In every way I am growing. As a person , as a women , as a mother , as a lover & a friend. I have grown into someone I never thought I’d know. Someone I like! I like myself, within myself, I love her. WOW, fuck. I love myself. IMAGINE THAT. I said it, I am not taking it back nor letting ANYONE take it from me again. I WILL be selfish, so I’m not sorry, just In advance because it’s time for me to be happy now. & NOT feel bad about it.
My world crumbled, it’s been broken; but I found the pieces, added some super glue & I am me. New and improved. New support system, real friends, my family has never been so strong. I caught my break.

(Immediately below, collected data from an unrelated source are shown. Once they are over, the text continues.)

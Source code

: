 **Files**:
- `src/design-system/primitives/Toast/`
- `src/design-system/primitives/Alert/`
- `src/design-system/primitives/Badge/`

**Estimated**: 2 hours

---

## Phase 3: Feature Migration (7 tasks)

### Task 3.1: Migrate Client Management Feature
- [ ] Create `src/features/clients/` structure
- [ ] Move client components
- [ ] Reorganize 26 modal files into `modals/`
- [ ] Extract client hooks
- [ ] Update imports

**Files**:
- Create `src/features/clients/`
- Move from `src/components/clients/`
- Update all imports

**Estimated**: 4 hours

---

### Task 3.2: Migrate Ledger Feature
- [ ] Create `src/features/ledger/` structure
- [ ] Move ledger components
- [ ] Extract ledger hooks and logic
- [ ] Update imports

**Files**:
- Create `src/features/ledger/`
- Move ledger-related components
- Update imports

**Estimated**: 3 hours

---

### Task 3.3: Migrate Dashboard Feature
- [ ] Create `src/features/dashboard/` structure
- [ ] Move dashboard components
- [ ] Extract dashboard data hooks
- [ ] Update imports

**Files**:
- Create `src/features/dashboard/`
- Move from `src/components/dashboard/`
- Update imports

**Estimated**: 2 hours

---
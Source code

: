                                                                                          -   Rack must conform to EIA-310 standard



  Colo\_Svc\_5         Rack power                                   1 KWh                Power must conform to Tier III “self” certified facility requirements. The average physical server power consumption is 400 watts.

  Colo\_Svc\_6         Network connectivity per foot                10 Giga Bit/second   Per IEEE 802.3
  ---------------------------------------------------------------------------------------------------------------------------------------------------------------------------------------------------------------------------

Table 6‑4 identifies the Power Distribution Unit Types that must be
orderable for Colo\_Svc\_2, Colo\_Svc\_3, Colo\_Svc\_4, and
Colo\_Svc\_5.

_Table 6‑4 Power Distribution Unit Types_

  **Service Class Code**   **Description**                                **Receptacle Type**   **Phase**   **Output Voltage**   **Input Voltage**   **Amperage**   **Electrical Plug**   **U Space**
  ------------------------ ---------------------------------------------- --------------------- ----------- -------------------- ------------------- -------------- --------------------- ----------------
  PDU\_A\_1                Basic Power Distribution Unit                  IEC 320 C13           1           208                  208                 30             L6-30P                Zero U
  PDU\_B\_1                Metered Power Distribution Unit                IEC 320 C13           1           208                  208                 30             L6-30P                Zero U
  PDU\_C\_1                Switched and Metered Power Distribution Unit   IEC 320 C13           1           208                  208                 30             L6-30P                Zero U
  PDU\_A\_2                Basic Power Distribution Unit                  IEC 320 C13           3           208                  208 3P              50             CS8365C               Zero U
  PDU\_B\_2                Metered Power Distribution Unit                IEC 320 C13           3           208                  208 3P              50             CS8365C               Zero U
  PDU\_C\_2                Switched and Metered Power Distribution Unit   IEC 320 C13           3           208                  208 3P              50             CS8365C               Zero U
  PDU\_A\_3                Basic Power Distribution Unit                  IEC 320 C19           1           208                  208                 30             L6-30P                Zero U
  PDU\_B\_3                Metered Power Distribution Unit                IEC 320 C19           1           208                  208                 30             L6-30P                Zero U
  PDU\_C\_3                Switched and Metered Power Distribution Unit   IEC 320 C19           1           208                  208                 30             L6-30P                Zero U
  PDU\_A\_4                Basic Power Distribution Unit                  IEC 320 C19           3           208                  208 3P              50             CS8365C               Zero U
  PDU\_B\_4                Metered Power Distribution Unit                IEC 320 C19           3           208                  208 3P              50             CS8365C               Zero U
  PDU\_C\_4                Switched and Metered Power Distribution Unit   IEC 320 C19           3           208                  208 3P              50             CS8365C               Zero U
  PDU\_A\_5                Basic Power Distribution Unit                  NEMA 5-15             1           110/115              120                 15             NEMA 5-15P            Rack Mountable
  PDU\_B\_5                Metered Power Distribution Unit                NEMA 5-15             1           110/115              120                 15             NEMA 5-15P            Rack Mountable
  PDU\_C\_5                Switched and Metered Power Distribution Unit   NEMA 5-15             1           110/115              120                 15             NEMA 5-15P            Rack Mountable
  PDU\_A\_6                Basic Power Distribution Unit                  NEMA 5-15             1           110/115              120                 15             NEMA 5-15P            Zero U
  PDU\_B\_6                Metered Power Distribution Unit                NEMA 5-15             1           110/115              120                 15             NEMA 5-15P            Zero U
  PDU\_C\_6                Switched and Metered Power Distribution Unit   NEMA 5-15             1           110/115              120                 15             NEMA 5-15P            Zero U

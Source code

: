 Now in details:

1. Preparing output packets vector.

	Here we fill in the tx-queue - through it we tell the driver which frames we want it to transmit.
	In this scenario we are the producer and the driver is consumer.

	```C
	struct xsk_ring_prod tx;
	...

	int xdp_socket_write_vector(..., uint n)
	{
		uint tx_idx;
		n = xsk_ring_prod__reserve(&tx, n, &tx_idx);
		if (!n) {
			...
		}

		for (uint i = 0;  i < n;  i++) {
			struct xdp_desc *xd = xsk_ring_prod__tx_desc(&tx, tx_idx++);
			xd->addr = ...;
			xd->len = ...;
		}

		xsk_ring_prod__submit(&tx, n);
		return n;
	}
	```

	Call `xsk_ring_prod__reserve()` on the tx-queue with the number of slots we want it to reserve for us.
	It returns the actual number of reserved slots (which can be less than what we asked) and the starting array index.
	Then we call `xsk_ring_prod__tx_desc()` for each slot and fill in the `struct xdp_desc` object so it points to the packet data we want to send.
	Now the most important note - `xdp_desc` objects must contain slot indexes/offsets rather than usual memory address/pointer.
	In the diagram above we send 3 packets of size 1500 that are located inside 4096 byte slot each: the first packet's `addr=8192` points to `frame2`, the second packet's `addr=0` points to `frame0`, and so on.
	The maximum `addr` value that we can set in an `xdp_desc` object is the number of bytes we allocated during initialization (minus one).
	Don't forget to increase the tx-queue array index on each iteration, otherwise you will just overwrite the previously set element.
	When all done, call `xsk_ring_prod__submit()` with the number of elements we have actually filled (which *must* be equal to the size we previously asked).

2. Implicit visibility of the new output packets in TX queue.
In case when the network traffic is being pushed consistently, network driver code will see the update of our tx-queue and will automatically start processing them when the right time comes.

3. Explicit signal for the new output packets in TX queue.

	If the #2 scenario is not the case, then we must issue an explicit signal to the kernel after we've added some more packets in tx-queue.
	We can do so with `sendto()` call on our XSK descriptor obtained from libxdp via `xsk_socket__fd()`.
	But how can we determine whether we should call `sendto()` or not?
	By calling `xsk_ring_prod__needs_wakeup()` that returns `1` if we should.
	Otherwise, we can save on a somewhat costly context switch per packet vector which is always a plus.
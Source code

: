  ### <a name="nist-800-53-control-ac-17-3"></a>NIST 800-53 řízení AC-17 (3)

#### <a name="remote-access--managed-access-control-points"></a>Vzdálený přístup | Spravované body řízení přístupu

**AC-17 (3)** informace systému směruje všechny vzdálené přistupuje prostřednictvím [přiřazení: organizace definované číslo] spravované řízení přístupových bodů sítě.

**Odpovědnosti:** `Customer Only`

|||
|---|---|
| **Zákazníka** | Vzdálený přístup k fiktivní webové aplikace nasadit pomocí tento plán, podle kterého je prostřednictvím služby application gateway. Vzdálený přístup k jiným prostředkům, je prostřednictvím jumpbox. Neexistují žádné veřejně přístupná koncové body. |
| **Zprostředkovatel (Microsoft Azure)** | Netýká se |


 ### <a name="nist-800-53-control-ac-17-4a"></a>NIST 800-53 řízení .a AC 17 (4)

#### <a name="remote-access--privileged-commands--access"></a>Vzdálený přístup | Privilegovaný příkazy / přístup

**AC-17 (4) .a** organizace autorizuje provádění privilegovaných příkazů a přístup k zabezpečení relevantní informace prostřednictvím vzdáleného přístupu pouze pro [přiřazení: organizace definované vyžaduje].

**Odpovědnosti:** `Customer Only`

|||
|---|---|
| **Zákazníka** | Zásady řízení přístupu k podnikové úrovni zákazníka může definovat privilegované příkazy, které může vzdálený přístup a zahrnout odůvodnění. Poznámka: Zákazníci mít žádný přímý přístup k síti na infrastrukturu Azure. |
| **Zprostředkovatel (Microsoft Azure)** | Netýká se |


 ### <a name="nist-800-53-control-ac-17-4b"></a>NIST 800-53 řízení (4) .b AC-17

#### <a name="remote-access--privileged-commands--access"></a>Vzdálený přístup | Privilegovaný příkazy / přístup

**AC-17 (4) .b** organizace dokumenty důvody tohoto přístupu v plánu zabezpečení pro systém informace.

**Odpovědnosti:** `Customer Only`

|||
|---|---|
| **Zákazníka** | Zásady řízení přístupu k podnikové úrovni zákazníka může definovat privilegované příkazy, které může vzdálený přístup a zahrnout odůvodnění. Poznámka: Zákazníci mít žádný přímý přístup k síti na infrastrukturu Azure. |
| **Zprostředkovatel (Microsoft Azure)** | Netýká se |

I’ve never been one to care about other opinions, so me saying; I don’t care what other people think isn’t really valid. But I have always put others first, before myself. Even before being a mom; for people I really shouldn’t have. So when I say I don’t care about what anyone else thinks, I mean I don’t care if people get hurt, or hate me for finally PUTTING MYSELF FIRST. People like to assume, that’s something I will never argue about because I’m going to sound as stupid as the person assuming shit; just really isn’t worth it too me ya know ?
I am leaving the negativity, the abuse I have endured, all of the ugly I have seen, heard & been put through, all of the lies & broken promises behind me; for good. Everything happens for a reason; I’ll forever believe that.
Have patience; I promise there is light at the end of the tunnel. Don’t be afraid of growth; and the change that comes with it.